-- DATASET follows --
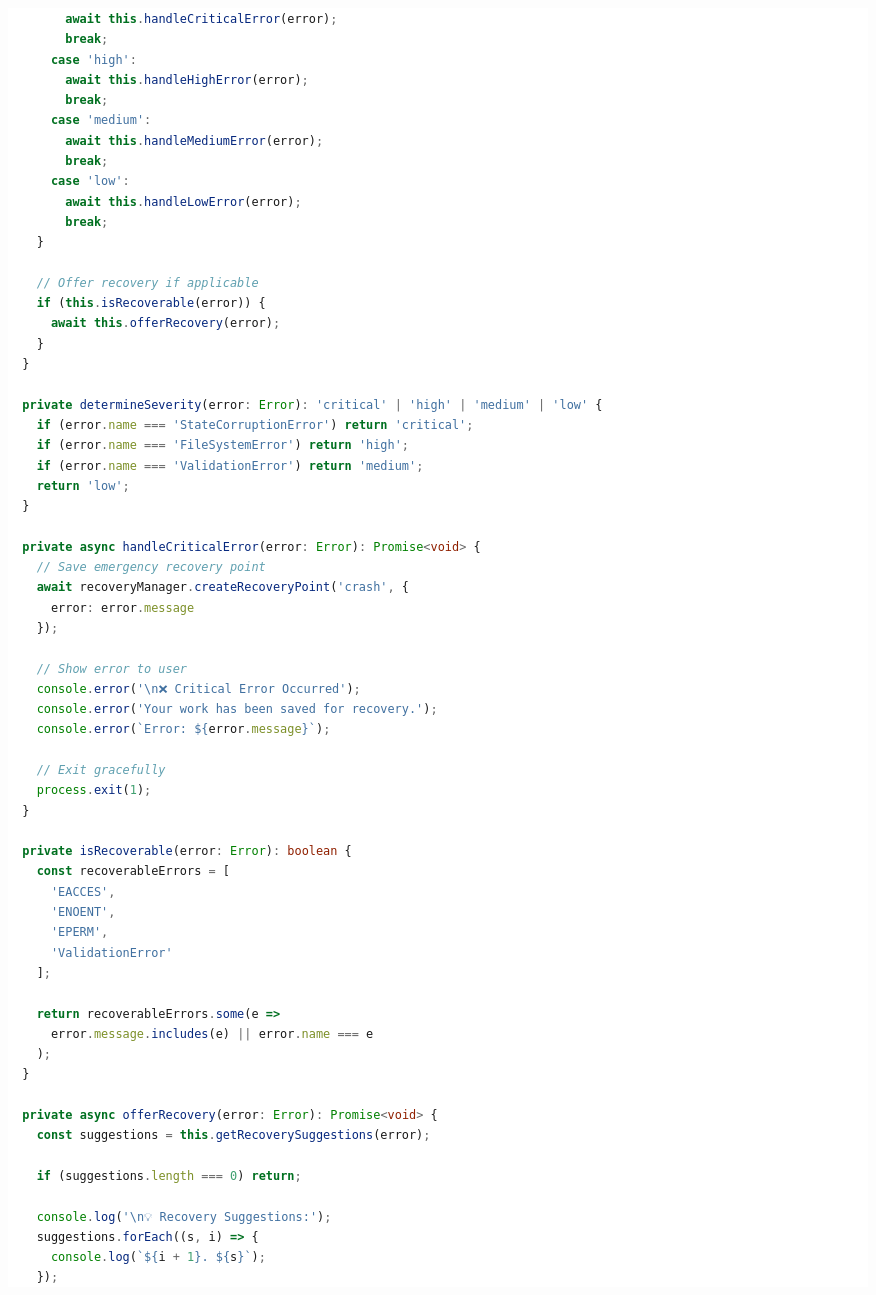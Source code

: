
```typescript
        await this.handleCriticalError(error);
        break;
      case 'high':
        await this.handleHighError(error);
        break;
      case 'medium':
        await this.handleMediumError(error);
        break;
      case 'low':
        await this.handleLowError(error);
        break;
    }
    
    // Offer recovery if applicable
    if (this.isRecoverable(error)) {
      await this.offerRecovery(error);
    }
  }
  
  private determineSeverity(error: Error): 'critical' | 'high' | 'medium' | 'low' {
    if (error.name === 'StateCorruptionError') return 'critical';
    if (error.name === 'FileSystemError') return 'high';
    if (error.name === 'ValidationError') return 'medium';
    return 'low';
  }
  
  private async handleCriticalError(error: Error): Promise<void> {
    // Save emergency recovery point
    await recoveryManager.createRecoveryPoint('crash', {
      error: error.message
    });
    
    // Show error to user
    console.error('\n❌ Critical Error Occurred');
    console.error('Your work has been saved for recovery.');
    console.error(`Error: ${error.message}`);
    
    // Exit gracefully
    process.exit(1);
  }
  
  private isRecoverable(error: Error): boolean {
    const recoverableErrors = [
      'EACCES',
      'ENOENT',
      'EPERM',
      'ValidationError'
    ];
    
    return recoverableErrors.some(e => 
      error.message.includes(e) || error.name === e
    );
  }
  
  private async offerRecovery(error: Error): Promise<void> {
    const suggestions = this.getRecoverySuggestions(error);
    
    if (suggestions.length === 0) return;
    
    console.log('\n💡 Recovery Suggestions:');
    suggestions.forEach((s, i) => {
      console.log(`${i + 1}. ${s}`);
    });
```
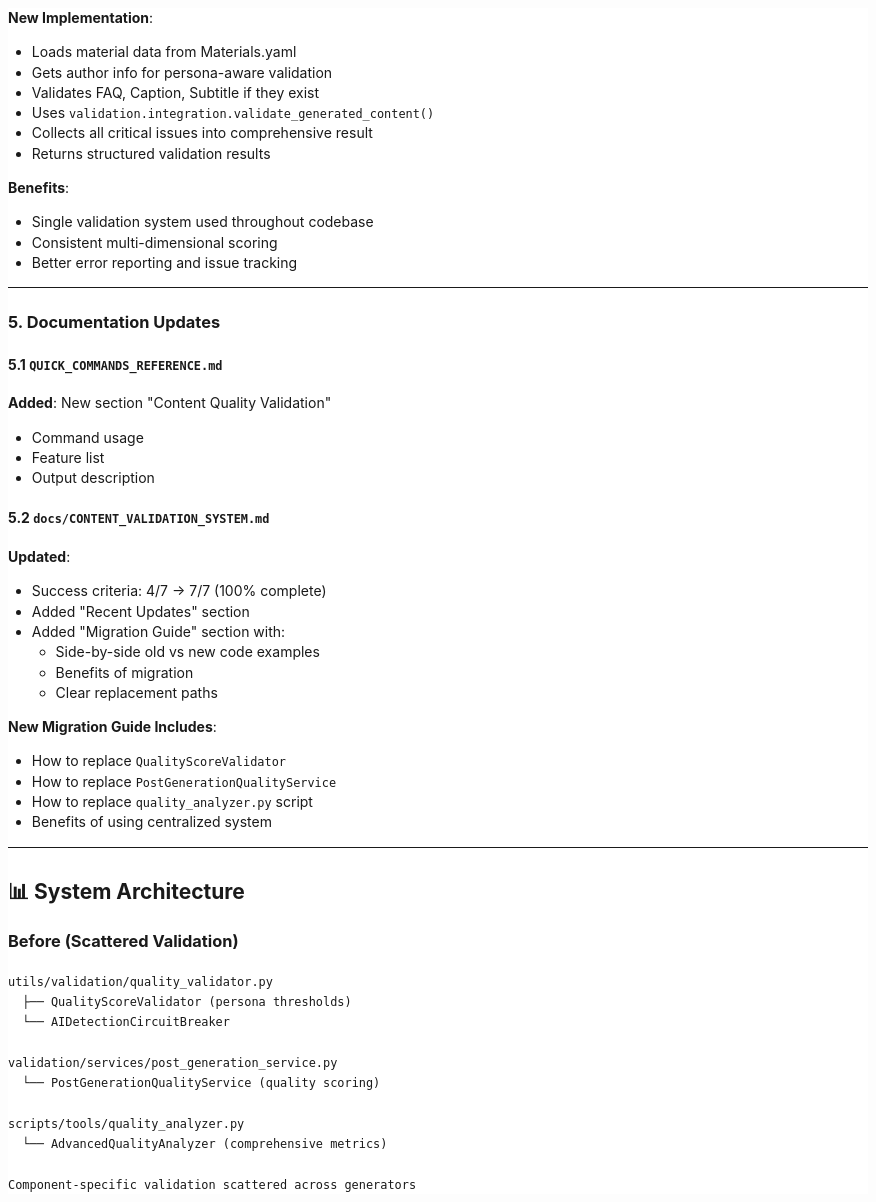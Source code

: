 **New Implementation**:
- Loads material data from Materials.yaml
- Gets author info for persona-aware validation
- Validates FAQ, Caption, Subtitle if they exist
- Uses `validation.integration.validate_generated_content()`
- Collects all critical issues into comprehensive result
- Returns structured validation results

**Benefits**:
- Single validation system used throughout codebase
- Consistent multi-dimensional scoring
- Better error reporting and issue tracking

---

### 5. Documentation Updates

#### 5.1 `QUICK_COMMANDS_REFERENCE.md`
**Added**: New section "Content Quality Validation"
- Command usage
- Feature list
- Output description

#### 5.2 `docs/CONTENT_VALIDATION_SYSTEM.md`
**Updated**: 
- Success criteria: 4/7 → 7/7 (100% complete)
- Added "Recent Updates" section
- Added "Migration Guide" section with:
  - Side-by-side old vs new code examples
  - Benefits of migration
  - Clear replacement paths

**New Migration Guide Includes**:
- How to replace `QualityScoreValidator`
- How to replace `PostGenerationQualityService`
- How to replace `quality_analyzer.py` script
- Benefits of using centralized system

---

## 📊 System Architecture

### Before (Scattered Validation)
```
utils/validation/quality_validator.py
  ├── QualityScoreValidator (persona thresholds)
  └── AIDetectionCircuitBreaker

validation/services/post_generation_service.py
  └── PostGenerationQualityService (quality scoring)

scripts/tools/quality_analyzer.py
  └── AdvancedQualityAnalyzer (comprehensive metrics)

Component-specific validation scattered across generators
```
-- DATASET concluded --
* _WHAT IS BEING ASKED_
Wherever "await" occurs in the entries above, copy the line it sits on.

* _SOLUTION FOR THIS TASK_
        await this.handleCriticalError(error);
        await this.handleHighError(error);
        await this.handleMediumError(error);
        await this.handleLowError(error);
      await this.offerRecovery(error);
    await recoveryManager.createRecoveryPoint('crash', {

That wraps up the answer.